Kiedy uczniowie witali nowy rok szkolny, Joanna Mucha przerwała niemal 3-miesięczne milczenie na Twitterze. Ministra sportu powróciła do "ćwierkania", aby zareklamować jesienną ofensywę swojego resortu, której celem jest rozruszanie polskich dzieci. W ramach akcji "Stop zwolnieniom z WF-u" ministerstwo przekonuje, że "wszystko zaczyna się" właśnie od zajęć wychowania fizycznego. Rządowy projekt wspierają w specjalnych spotach gwiazdy polskiego sportu, w tym Marcin Gortat.
REKLAMA
Przedstawiając akcję "Stop zwolnieniom z WF-u", która doczekała się nawet oficjalnego profilu na Facebooku i równie oficjalnego kanału na YouTubie, ministra Joanna Mucha podkreśliła, że jej resort chce, by sport stał się dla uczniów "nawykiem na całe życie".
Apele urzędników, nawet jeśli akurat zasiadają oni w rządzie, przeważnie nie przykuwają jednak uwagi dzieci, z czego Mucha najwyraźniej zdaje sobie sprawę. To nie ona jest bowiem gwiazdą ministerialnego projektu. Akcję promują przede wszystkim sportowcy, w tym występujący w NBA Marcin Gortat, siatkarz Bartosz Kurek, pływacy Paweł Korzeniowski i Konrad Czerniak, dyskobol Piotr Małachowski oraz wicemistrzyni olimpijska w rzucie młotem Anita Włodarczyk.

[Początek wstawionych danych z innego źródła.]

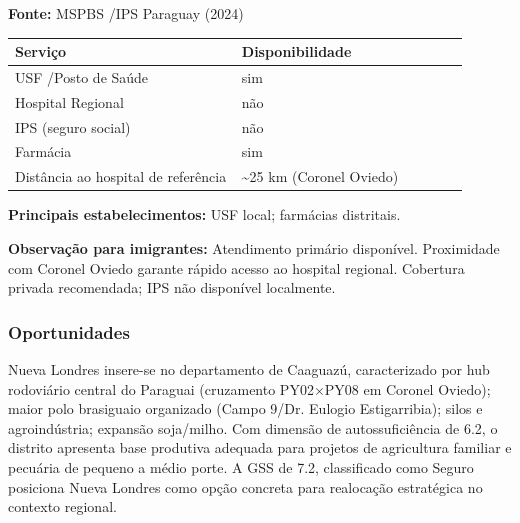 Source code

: \textbf{Fonte:} MSPBS /\allowbreak  IPS Paraguay (2024)

{\def\LTcaptype{none} %
\begin{longtable}{@{}>{\raggedright\arraybackslash}p{0.45\linewidth} >{\raggedright\arraybackslash}p{0.45\linewidth}@{}}
\toprule\noalign{}
Serviço & Disponibilidade \\
\midrule\noalign{}
\endhead
\bottomrule\noalign{}
\endlastfoot
USF /\allowbreak  Posto de Saúde & sim \\
Hospital Regional & não \\
IPS (seguro social) & não \\
Farmácia & sim \\
Distância ao hospital de referência & \textasciitilde25 km (Coronel
Oviedo) \\
\end{longtable}
}

\textbf{Principais estabelecimentos:} USF local; farmácias distritais.

\textbf{Observação para imigrantes:} Atendimento primário disponível.
Proximidade com Coronel Oviedo garante rápido acesso ao hospital
regional. Cobertura privada recomendada; IPS não disponível localmente.
\newpage

\subsubsection*{Oportunidades}\label{oport-nueva-londres-0508}
Nueva Londres insere-se no departamento de Caaguazú, caracterizado por hub rodoviário central do Paraguai (cruzamento PY02×PY08 em Coronel Oviedo); maior polo brasiguaio organizado (Campo 9/Dr. Eulogio Estigarribia); silos e agroindústria; expansão soja/milho. Com dimensão de autossuficiência de 6.2, o distrito apresenta base produtiva adequada para projetos de agricultura familiar e pecuária de pequeno a médio porte. A GSS de 7.2, classificado como Seguro posiciona Nueva Londres como opção concreta para realocação estratégica no contexto regional.

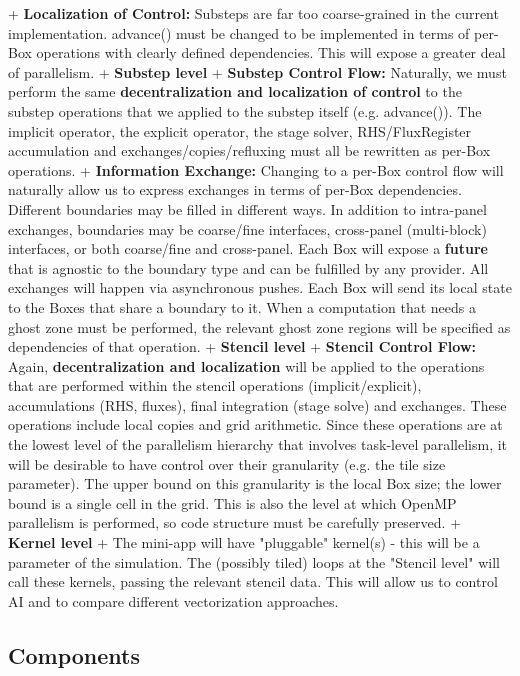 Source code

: \documentclass[final,letterpaper,10pt]{article}
\begin{document}
        + \textbf{Localization of Control:} Substeps are far too coarse-grained in the current implementation. advance() must be changed to be implemented in terms of per-Box operations with clearly defined dependencies. This will expose a greater deal of parallelism.
+ \textbf{Substep level}
    + \textbf{Substep Control Flow:} Naturally, we must perform the same \textbf{decentralization and localization of control} to the substep operations that we applied to the substep itself (e.g. advance()). The implicit operator, the explicit operator, the stage solver, RHS/FluxRegister accumulation and exchanges/copies/refluxing must all be rewritten as per-Box operations.
    + \textbf{Information Exchange:} Changing to a per-Box control flow will naturally allow us to express exchanges in terms of per-Box dependencies. Different boundaries may be filled in different ways. In addition to intra-panel exchanges, boundaries may be coarse/fine interfaces, cross-panel (multi-block) interfaces, or both coarse/fine and cross-panel. Each Box will expose a \textbf{future} that is agnostic to the boundary type and can be fulfilled by any provider. All exchanges will happen via asynchronous pushes. Each Box will send its local state to the Boxes that share a boundary to it. When a computation that needs a ghost zone must be performed, the relevant ghost zone regions will be specified as dependencies of that operation. 
+ \textbf{Stencil level}
    + \textbf{Stencil Control Flow:} Again, \textbf{decentralization and localization} will be applied to the operations that are performed within the stencil operations (implicit/explicit), accumulations (RHS, fluxes), final integration (stage solve) and exchanges. These operations include local copies and grid arithmetic. Since these operations are at the lowest level of the parallelism hierarchy that involves task-level parallelism, it will be desirable to have control over their granularity (e.g. the tile size parameter). The upper bound on this granularity is the local Box size; the lower bound is a single cell in the grid. This is also the level at which OpenMP parallelism is performed, so code structure must be carefully preserved.
+ \textbf{Kernel level}
    + The mini-app will have "pluggable" kernel(s) - this will be a parameter of the simulation. The (possibly tiled) loops at the "Stencil level" will call these kernels, passing the relevant stencil data. This will allow us to control AI and to compare different vectorization approaches.

\subsection{Components}
\end{document}

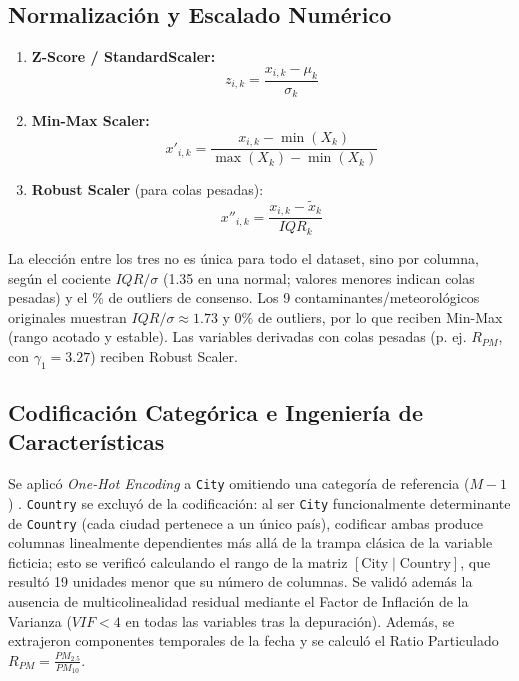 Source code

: \documentclass[journal,twocolumn,spanish]{IEEEtran}
\begin{document}
\subsection{Normalización y Escalado Numérico}
\begin{enumerate}
    \item \textbf{Z-Score / StandardScaler:}
    \begin{equation}
    z_{i,k} = \frac{x_{i,k} - \mu_k}{\sigma_k}
    \end{equation}
    \item \textbf{Min-Max Scaler:}
    \begin{equation}
    x'_{i,k} = \frac{x_{i,k} - \min(X_k)}{\max(X_k) - \min(X_k)}
    \end{equation}
    \item \textbf{Robust Scaler} (para colas pesadas):
    \begin{equation}
    x''_{i,k} = \frac{x_{i,k} - \tilde{x}_k}{IQR_k}
    \end{equation}
\end{enumerate}
La elección entre los tres no es única para todo el dataset, sino por columna, según el cociente $IQR/\sigma$ (1.35 en una normal; valores menores indican colas pesadas) y el \% de outliers de consenso. Los 9 contaminantes/meteorológicos originales muestran $IQR/\sigma \approx 1.73$ y $0\%$ de outliers, por lo que reciben Min-Max (rango acotado y estable). Las variables derivadas con colas pesadas (p. ej. $R_{PM}$, con $\gamma_1 = 3.27$) reciben Robust Scaler.

\subsection{Codificación Categórica e Ingeniería de Características}
Se aplicó \emph{One-Hot Encoding} a \texttt{City} omitiendo una categoría de referencia ($M - 1$) \cite{Wickham2014}. \texttt{Country} se excluyó de la codificación: al ser \texttt{City} funcionalmente determinante de \texttt{Country} (cada ciudad pertenece a un único país), codificar ambas produce columnas linealmente dependientes más allá de la trampa clásica de la variable ficticia; esto se verificó calculando el rango de la matriz $[\text{City} \mid \text{Country}]$, que resultó 19 unidades menor que su número de columnas. Se validó además la ausencia de multicolinealidad residual mediante el Factor de Inflación de la Varianza ($VIF < 4$ en todas las variables tras la depuración). Además, se extrajeron componentes temporales de la fecha y se calculó el Ratio Particulado $R_{PM} = \frac{PM_{2.5}}{PM_{10}}$.
\end{document}
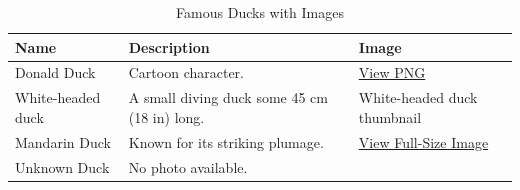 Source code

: \documentclass[11pt,a4paper]{article}
\begin{document}
\begin{table}[h]
\caption{Famous Ducks with Images}
\begin{tabular}{|l|l|l|}
\hline
Name & Description & Image \\ \hline
Donald Duck & Cartoon character. & \href{https://en.wikipedia.org/wiki/Donald\_Duck\#/media/File:Donald\_Duck\_angry\_transparent\_background.png}{View PNG} \\ \hline
White-headed duck & A small diving duck some 45 cm (18 in) long. & %
White-headed duck thumbnail \\ \hline
Mandarin Duck & Known for its striking plumage. & \href{https://upload.wikimedia.org/wikipedia/commons/thumb/7/75/Mandarin\_duck\_\%28Aix\_galericulata\%29.jpg/250px-Mandarin\_duck\_\%28Aix\_galericulata\%29.jpg}{View Full-Size Image} \\ \hline
Unknown Duck & No photo available. &  \\ \hline
\end{tabular}
\end{table}
\end{document}
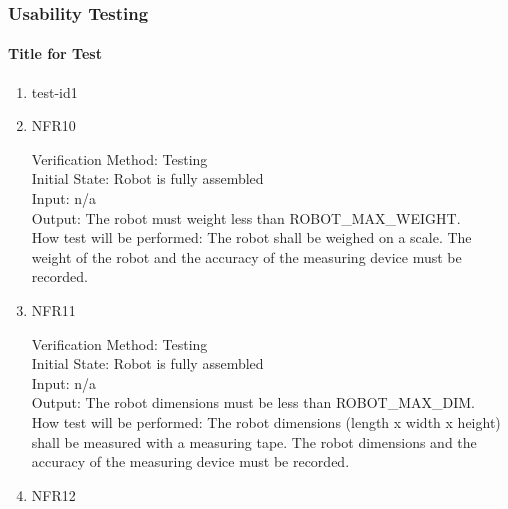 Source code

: \documentclass[12pt, titlepage]{article}
\begin{document}


\subsubsection{Usability Testing}
		
\paragraph{Title for Test}

\begin{enumerate}

\item{test-id1\\}


					
\item{NFR10\\}

Verification Method: Testing	\\				
Initial State: Robot is fully assembled	\\			
Input: n/a\\
Output: The robot must weight less than ROBOT\_MAX\_WEIGHT.\\
How test will be performed: The robot shall be weighed on a scale. The weight of the robot and the accuracy of the measuring device must be recorded.\\

\item{NFR11\\}

Verification Method: Testing\\					
Initial State: Robot is fully assembled	\\			
Input: n/a\\
Output: The robot dimensions must be less than ROBOT\_MAX\_DIM.	\\
How test will be performed: The robot dimensions (length x width x height) shall be measured with a measuring tape. The robot dimensions and the accuracy of the measuring device must be recorded.\\

\item{NFR12\\}


\end{enumerate}
\end{document}
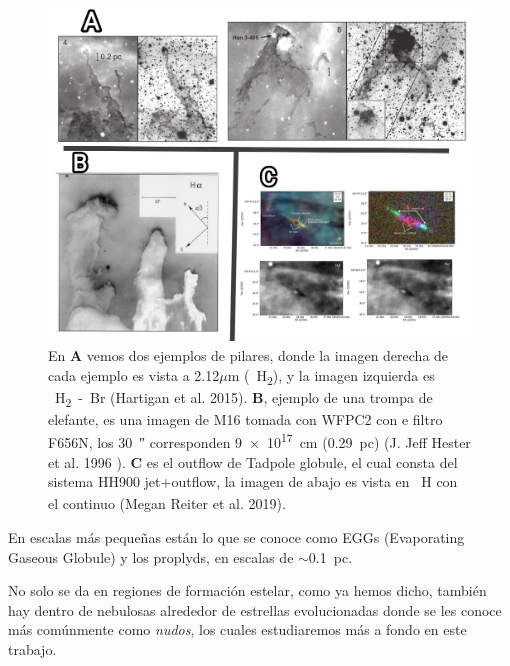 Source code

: \documentclass{article}
\begin{document}
\begin{figure}[h]
    \centering
    \includegraphics[width=1 \textwidth]{images Chapter 1/C1_Pillars.jpg}
    \caption{En \textbf{A} vemos dos ejemplos de pilares, donde la imagen derecha de cada ejemplo es vista a 2.12$\mu$m (\SI{}{H_2}), y la imagen izquierda es \SI{}{H_2-Br_{\gamma}} (Hartigan et al. 2015). \textbf{B}, ejemplo de una trompa de elefante, es una imagen de M16 tomada con WFPC2 con e filtro F656N, los \SI{30}{\arcsecond} corresponden \SI{9e17}{cm} (\SI{.29}{pc}) (J. Jeff Hester et al. 1996 ). \textbf{C} es el outflow de Tadpole globule, el cual consta del sistema HH900 jet+outflow, la imagen de abajo es vista en \SI{}{H_\alpha} con el continuo 
    (Megan Reiter et al. 2019). }
    \label{fig:zones}
\end{figure}

En escalas más pequeñas están lo que se conoce como EGGs (Evaporating Gaseous Globule) y los proplyds, en escalas de $\sim$\SI{0.1}{pc}. 

No solo se da en regiones de formación estelar, como ya hemos dicho, también hay dentro de nebulosas alrededor de estrellas evolucionadas donde se les conoce más comúnmente como \textit{nudos}, los cuales estudiaremos más a fondo en este trabajo.
\end{document}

Ministerstwo Sportu nie ogranicza się wyłącznie do mówienia "Stop zwolnieniom z WF-u". Organizuje także inne przedsięwzięcia, np. programy "Mały Mistrz" i "Umiem Pływać", które uatrakcyjniając standardowe lekcje, mają zachęcać dzieci do aktywności fizycznej. Pod egidą resortu wdrażany jest także program "WF z klasą". W przeciwieństwie do akcji "Stop zwolnieniom z WF-u" jest on skierowany przede wszystkim do szkół, a nie mediów, i stawia przed placówkami konkretne zadania.
Ministra Mucha przekonuje, że jesienna inicjatywa jej resortu jest niezwykle potrzebna, ponieważ polskie dzieci tyją najszybciej w Europie i są mniej aktywne od swoich rówieśników z innych krajów Starego Kontynentu. – Według Światowej Organizacji Zdrowia obecne pokolenie dzieci może być pierwszym od długiego czasu, w przypadku którego przeciętna długość życia będzie krótsza niż ich rodziców. Musimy pilnie coś z tym zrobić – alarmowała Mucha na początku września.